**Work request**
The reply is to contain the full listing, repeated exactly, with pictures left out.

**Task inputs**
________________________

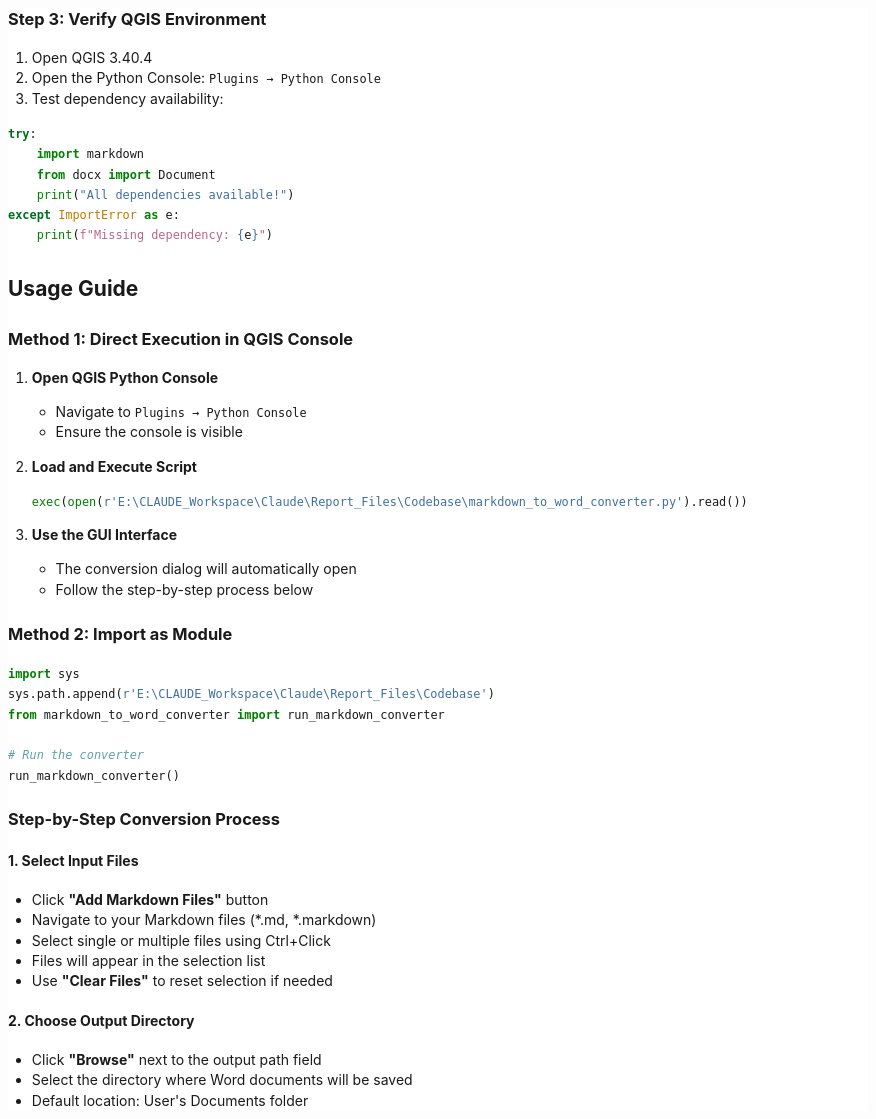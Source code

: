 ### Step 3: Verify QGIS Environment
1. Open QGIS 3.40.4
2. Open the Python Console: `Plugins → Python Console`
3. Test dependency availability:
```python
try:
    import markdown
    from docx import Document
    print("All dependencies available!")
except ImportError as e:
    print(f"Missing dependency: {e}")
```

## Usage Guide

### Method 1: Direct Execution in QGIS Console

1. **Open QGIS Python Console**
   - Navigate to `Plugins → Python Console`
   - Ensure the console is visible

2. **Load and Execute Script**
   ```python
   exec(open(r'E:\CLAUDE_Workspace\Claude\Report_Files\Codebase\markdown_to_word_converter.py').read())
   ```

3. **Use the GUI Interface**
   - The conversion dialog will automatically open
   - Follow the step-by-step process below

### Method 2: Import as Module

```python
import sys
sys.path.append(r'E:\CLAUDE_Workspace\Claude\Report_Files\Codebase')
from markdown_to_word_converter import run_markdown_converter

# Run the converter
run_markdown_converter()
```

### Step-by-Step Conversion Process

#### 1. Select Input Files
- Click **"Add Markdown Files"** button
- Navigate to your Markdown files (*.md, *.markdown)
- Select single or multiple files using Ctrl+Click
- Files will appear in the selection list
- Use **"Clear Files"** to reset selection if needed

#### 2. Choose Output Directory
- Click **"Browse"** next to the output path field
- Select the directory where Word documents will be saved
- Default location: User's Documents folder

________________________

**Exercise output**
Source code

: ### Step 3: Verify QGIS Environment
1. Open QGIS 3.40.4
2. Open the Python Console: `Plugins → Python Console`
3. Test dependency availability:
```python
try:
    import markdown
    from docx import Document
    print("All dependencies available!")
except ImportError as e:
    print(f"Missing dependency: {e}")
```

## Usage Guide

### Method 1: Direct Execution in QGIS Console

1. **Open QGIS Python Console**
   - Navigate to `Plugins → Python Console`
   - Ensure the console is visible

2. **Load and Execute Script**
   ```python
   exec(open(r'E:\CLAUDE_Workspace\Claude\Report_Files\Codebase\markdown_to_word_converter.py').read())
   ```

3. **Use the GUI Interface**
   - The conversion dialog will automatically open
   - Follow the step-by-step process below

### Method 2: Import as Module

```python
import sys
sys.path.append(r'E:\CLAUDE_Workspace\Claude\Report_Files\Codebase')
from markdown_to_word_converter import run_markdown_converter

# Run the converter
run_markdown_converter()
```

### Step-by-Step Conversion Process

#### 1. Select Input Files
- Click **"Add Markdown Files"** button
- Navigate to your Markdown files (*.md, *.markdown)
- Select single or multiple files using Ctrl+Click
- Files will appear in the selection list
- Use **"Clear Files"** to reset selection if needed

#### 2. Choose Output Directory
- Click **"Browse"** next to the output path field
- Select the directory where Word documents will be saved
- Default location: User's Documents folder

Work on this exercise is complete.